Venant après d’autres extraditions, l’affaire Battisti a certes réveillé le souvenir des " années de plomb " italiennes, mais cette exhumation a tendu très souvent à éclipser le souvenir des événements antérieurs au choix des armes opéré par une partie de l’extrême gauche du pays. Il est clair pourtant que la violence de ces groupes n’aurait pas atteint le niveau auquel il toucha à partir du milieu des années 70 si, avant, les artificiers de l’autre terrorisme - et aussi les putschistes de décembre 70 et de l’opération Rose des Vents d’avril 1973 - n’avaient ouvert toute grande la boîte de Pandore et plongé l’Italie dans ce que Francesco Cossiga n’hésita pas à qualifier de " guerre de basse intensité ". Les chiffres montrent que, dans cette guerre, le terrorisme noir, adepte des attentats de masse - et ce n’est pas par hasard s’il s’en est pris tout particulièrement aux gares et aux trains -, a frappé plus fort que le rouge, qui ne visa jamais que des individus particuliers. Mais le désir affiché des autorités italiennes de poursuivre en tous lieux les responsables, ou prétendus tels, du terrorisme rouge met d’autant plus en évidence l’étonnante inaptitude de la police à faire la lumière sur les massacres causés par le terrorisme noir et la surprenante indulgence dont la justice a fait montre à son égard. Les enquêtes sur les attentats contre les trains " Freccia del sud " et " Italicus ", sur la tuerie de la piazza della Loggia à Brescia ou celle de la gare de Bologne se sont toutes perdues dans les sables. Et plus la justice et les faiseurs d’opinion du pays donnent de la voix contre le " monstre " Battisti - en retrouvant, au passage, quelques-uns des qualificatifs dirigés naguère contre Pietro Valpreda - et plus assourdissant est leur silence sur les morts de la piazza Fontana, et plus manifeste le désir d’une partie du peuple italien de ne rien savoir de ce que la " mère de tous les massacres " (Luciano Lanza, La Ténébreuse Affaire de la piazza Fontana) pourrait lui apprendre sur sa propre société, sur ses institutions, sa justice, sa classe politique, sa police, ses services secrets.
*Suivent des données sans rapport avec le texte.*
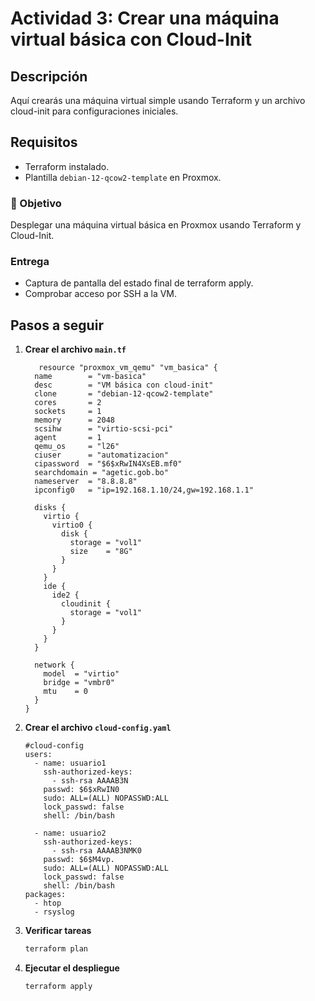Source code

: # Actividad 3: Crear una máquina virtual básica con Cloud-Init

## Descripción
Aquí crearás una máquina virtual simple usando Terraform y un archivo cloud-init para configuraciones iniciales.

## Requisitos
- Terraform instalado.
- Plantilla `debian-12-qcow2-template` en Proxmox.

### 🎯 Objetivo
Desplegar una máquina virtual básica en Proxmox usando Terraform y Cloud-Init.

### Entrega
- Captura de pantalla del estado final de terraform apply.
- Comprobar acceso por SSH a la VM.

## Pasos a seguir

1. **Crear el archivo `main.tf`**
   ```hcl
      resource "proxmox_vm_qemu" "vm_basica" {
     name        = "vm-basica"
     desc        = "VM básica con cloud-init"
     clone       = "debian-12-qcow2-template"
     cores       = 2
     sockets     = 1
     memory      = 2048
     scsihw      = "virtio-scsi-pci"
     agent       = 1
     qemu_os     = "l26"
     ciuser      = "automatizacion"
     cipassword  = "$6$xRwIN4XsEB.mf0"
     searchdomain = "agetic.gob.bo"
     nameserver  = "8.8.8.8"
     ipconfig0   = "ip=192.168.1.10/24,gw=192.168.1.1"

     disks {
       virtio {
         virtio0 {
           disk {
             storage = "vol1"
             size    = "8G"
           }
         }
       }
       ide {
         ide2 {
           cloudinit {
             storage = "vol1"
           }
         }
       }
     }

     network {
       model  = "virtio"
       bridge = "vmbr0"
       mtu    = 0
     }
   }
   ```

2. **Crear el archivo `cloud-config.yaml`**
   ```hcl
   #cloud-config
   users:
     - name: usuario1
       ssh-authorized-keys:
         - ssh-rsa AAAAB3N
       passwd: $6$xRwIN0
       sudo: ALL=(ALL) NOPASSWD:ALL
       lock_passwd: false
       shell: /bin/bash

     - name: usuario2
       ssh-authorized-keys:
         - ssh-rsa AAAAB3NMK0
       passwd: $6$M4vp.
       sudo: ALL=(ALL) NOPASSWD:ALL
       lock_passwd: false
       shell: /bin/bash
   packages:
     - htop
     - rsyslog
   ```

3. **Verificar tareas**
   ```bash
   terraform plan
   ```
   
4. **Ejecutar el despliegue**
   ```bash
   terraform apply
   ```
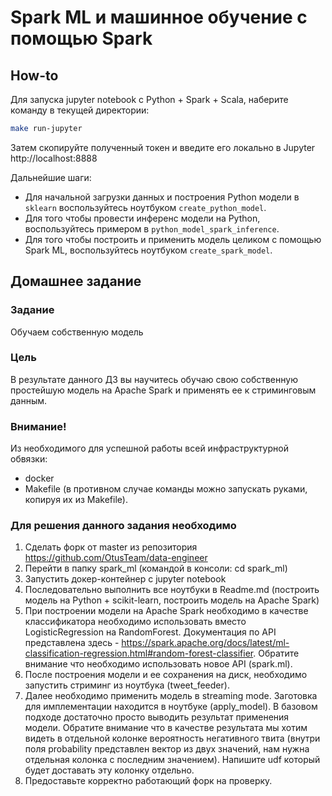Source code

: # Spark ML и машинное обучение с помощью Spark 

## How-to 

Для запуска jupyter notebook с Python + Spark + Scala, наберите команду в текущей директории:
```bash
make run-jupyter
```

Затем скопируйте полученный токен и введите его локально в Jupyter http://localhost:8888

Дальнейшие шаги:
- Для начальной загрузки данных и построения Python модели в `sklearn` воспользуйтесь ноутбуком `create_python_model`.
- Для того чтобы провести инференс модели на Python, воспользуйтесь примером в `python_model_spark_inference`.
- Для того чтобы построить и применить модель целиком с помощью Spark ML, воспользуйтесь ноутбуком `create_spark_model`.

## Домашнее задание 

### Задание 

Обучаем собственную модель
### Цель 

В результате данного ДЗ вы научитесь обучаю свою собственную простейшую модель на Apache Spark и применять ее к стриминговым данным.

### Внимание!

Из необходимого для успешной работы всей инфраструктурной обвязки:
- docker
- Makefile (в противном случае команды можно запускать руками, копируя их из Makefile).

### Для решения данного задания необходимо

1. Сделать форк от master из репозитория https://github.com/OtusTeam/data-engineer
2. Перейти в папку spark_ml (командой в консоли: cd spark_ml)
3. Запустить докер-контейнер с jupyter notebook
4. Последовательно выполнить все ноутбуки в Readme.md (построить модель на Python + scikit-learn, построить модель на Apache Spark)
5. При построении модели на Apache Spark необходимо в качестве классификатора необходимо использовать вместо LogisticRegression на RandomForest. 
Документация по API представлена здесь - https://spark.apache.org/docs/latest/ml-classification-regression.html#random-forest-classifier. Обратите внимание что необходимо использовать новое API (spark.ml). 
6. После построения модели и ее сохранения на диск, необходимо запустить стриминг из ноутбука (tweet_feeder). 
7. Далее необходимо применить модель в streaming mode. Заготовка для имплементации находится в ноутбуке (apply_model). В базовом подходе достаточно просто выводить результат применения модели. Обратите внимание что в качестве результата мы хотим видеть в отдельной колонке вероятность негативного твита (внутри поля probability представлен вектор из двух значений, нам нужна отдельная колонка с последним значением). Напишите udf который будет доставать эту колонку отдельно. 
8. Предоставьте корректно работающий форк на проверку. 
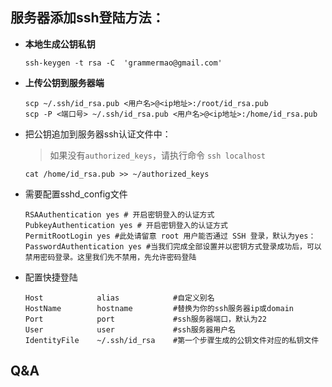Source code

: ## 服务器添加ssh登陆方法：

- **本地生成公钥私钥**

  ```
  ssh-keygen -t rsa -C  'grammermao@gmail.com'
  ```

- **上传公钥到服务器端**

  ```
  scp ~/.ssh/id_rsa.pub <用户名>@<ip地址>:/root/id_rsa.pub 
  scp -P <端口号> ~/.ssh/id_rsa.pub <用户名>@<ip地址>:/home/id_rsa.pub
  ```

- 把公钥追加到服务器ssh认证文件中：

  > 如果没有`authorized_keys`，请执行命令 `ssh localhost`

  ```
  cat /home/id_rsa.pub >> ~/authorized_keys
  ```

- 需要配置sshd_config文件

  ```
  RSAAuthentication yes # 开启密钥登入的认证方式
  PubkeyAuthentication yes # 开启密钥登入的认证方式
  PermitRootLogin yes #此处请留意 root 用户能否通过 SSH 登录，默认为yes：
  PasswordAuthentication yes #当我们完成全部设置并以密钥方式登录成功后，可以禁用密码登录。这里我们先不禁用，先允许密码登陆
  ```

- 配置快捷登陆

  ```
  Host            alias            #自定义别名
  HostName        hostname         #替换为你的ssh服务器ip或domain
  Port            port             #ssh服务器端口，默认为22
  User            user             #ssh服务器用户名
  IdentityFile    ~/.ssh/id_rsa    #第一个步骤生成的公钥文件对应的私钥文件
  ```



## Q&A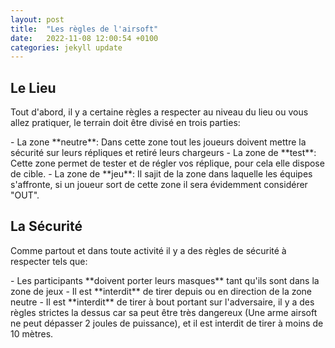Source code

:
 ```yaml
---
layout: post
title:  "Les règles de l'airsoft"
date:   2022-11-08 12:00:54 +0100
categories: jekyll update
---
```


## Le Lieu
<p>
	Tout d'abord, il y a certaine règles a respecter au niveau du lieu ou vous allez pratiquer, le terrain doit être divisé en trois parties:</p>
   - La zone **neutre**: Dans cette zone tout les joueurs doivent mettre la sécurité sur leurs répliques et retiré leurs chargeurs
   - La zone de **test**: Cette zone permet de tester et de régler vos réplique, pour cela elle dispose de cible.
   - La zone de **jeu**: Il sajit de la zone dans laquelle les équipes s'affronte, si un joueur sort de cette zone il sera évidemment considérer "OUT".

## La Sécurité
<p>
	Comme partout et dans toute activité il y a des règles de sécurité à respecter tels que:</p>
   - Les participants **doivent porter leurs masques** tant qu'ils sont dans la zone de jeux
   - Il est **interdit** de tirer depuis ou en direction de la zone neutre
   - Il est **interdit** de tirer à bout portant sur l'adversaire, il y a des règles strictes la dessus car sa peut être très dangereux (Une arme airsoft ne peut dépasser 2 joules de puissance), et il est interdit de tirer à moins de 10 mètres.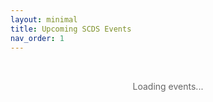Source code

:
 ```yaml
---
layout: minimal
title: Upcoming SCDS Events
nav_order: 1 
---
```


<link rel="stylesheet" href="./assets/css/events.css">

<div id="events-container">
  <p class="loading-message">Loading events...</p>
</div>

<button id="load-more" class="load-more-button" style="display:none;">Load More</button>

<script src="https://cdnjs.cloudflare.com/ajax/libs/ical.js/1.4.0/ical.min.js"></script>
<script>
document.addEventListener('DOMContentLoaded', async function() {
  const container = document.getElementById('events-container');
  const loadMoreBtn = document.getElementById('load-more');
  
  try {
    // 1. Fetch iCal data
    container.innerHTML = '<p>Fetching calendar data...</p>';
    const icalUrl = 'https://libcal.mcmaster.ca/ical_subscribe.php?src=p&cid=7565';
    const icalResponse = await fetch(icalUrl);
    
    if (!icalResponse.ok) {
      throw new Error(`HTTP error! status: ${icalResponse.status}`);
    }
    
    const icalData = await icalResponse.text();
    console.log("Raw iCal data:", icalData.substring(0, 200)); // Log first 200 chars
    
    // 2. Parse iCal
    container.innerHTML = '<p>Parsing events...</p>';
    let events = [];
    try {
      const jcalData = ICAL.parse(icalData);
      const comp = new ICAL.Component(jcalData);
      events = comp.getAllSubcomponents('vevent')
        .map(vevent => new ICAL.Event(vevent))
        .sort((a, b) => a.startDate.toJSDate() - b.startDate.toJSDate());
      
      console.log("Parsed events:", events);
    } catch (parseError) {
      console.error("Parsing failed:", parseError);
      throw new Error("Couldn't parse calendar data");
    }
    
    // 3. Display initial events
    if (events.length === 0) {
      container.innerHTML = '<p>No upcoming events found.</p>';
      return;
    }
    
    await displayEvents(events.slice(0, 5)); // Show first 5
    
    // 4. Set up Load More if needed
    if (events.length > 5) {
      loadMoreBtn.style.display = 'block';
      loadMoreBtn.addEventListener('click', () => displayEvents(events.slice(5)));
    }
    
  } catch (error) {
    console.error("Failed to load events:", error);
    container.innerHTML = `
      <p class="error-message">
        Error loading events. Please try again later.<br>
        <small>${error.message}</small>
      </p>
    `;
  }
});

async function displayEvents(events) {
  const container = document.getElementById('events-container');
  container.innerHTML = ''; // Clear loading message
  
  for (const event of events) {
    try {
      const eventId = event.uid.split('@')[0];
      const eventUrl = `https://libcal.mcmaster.ca/event/${eventId}`;
      
      const eventEl = document.createElement('div');
      eventEl.className = 'event-wrapper';
      eventEl.innerHTML = `
        <div class="event-left-cell">
          <img class="event-banner" src="https://via.placeholder.com/800x400?text=Event" 
               alt="${event.summary}" loading="lazy">
        </div>
        <div class="event-location">${event.location || 'Location TBD'}</div>
        <div class="event-register-cell">
          <a href="${eventUrl}" class="register-button" target="_blank">View Event</a>
        </div>
        <div class="right-col">
          <h3 class="event-title">${event.summary}</h3>
          <span class="event-category">Event</span>
        </div>
        <div class="event-description">
          ${event.description?.replace(/\\n/g, '<br>') || 'No description available'}
        </div>
        <div class="event-corner-time-cell">
          <div class="event-date">${formatDate(event.startDate.toJSDate())}</div>
          <div class="event-time">${formatTime(event)}</div>
        </div>
      `;
      container.appendChild(eventEl);
      
    } catch (error) {
      console.error(`Error rendering event:`, error);
    }
  }
}

// Helper functions
function formatDate(date) {
  return date.toLocaleDateString('en-US', { 
    weekday: 'short', 
    month: 'short', 
    day: 'numeric' 
  });
}

function formatTime(event) {
  if (event.startDate.isDate) return 'All Day';
  return `
    ${event.startDate.toJSDate().toLocaleTimeString([], {hour: '2-digit', minute:'2-digit'})}
    -
    ${event.endDate.toJSDate().toLocaleTimeString([], {hour: '2-digit', minute:'2-digit'})}
  `;
}
</script>

<style>
.loading-message, .error-message {
  text-align: center;
  padding: 2rem;
  color: #666;
}
.error-message small {
  color: #d33;
}
.load-more-button {
  display: block;
  margin: 20px auto;
  padding: 10px 20px;
  background: #2c3e50;
  color: white;
  border: none;
  border-radius: 4px;
  cursor: pointer;
}
</style>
Et il ne faut certainement pas compter sur les responsables politiques d’aujourd’hui, ex-membres de la loge P2 ou héritiers du néo-fascisme, pour faire en sorte que les noms des auteurs et des commanditaires de l’opération de décembre 69 sortent enfin à la lumière du jour.

Miguel Chueca

Paru dans le n° 2 de La Question sociale, "revue libertaire de réflexion et de combat", hiver 2004-2005.

Une version abrégée de ce texte avait paru dans Le Monde daté des 11-12 décembre 2004.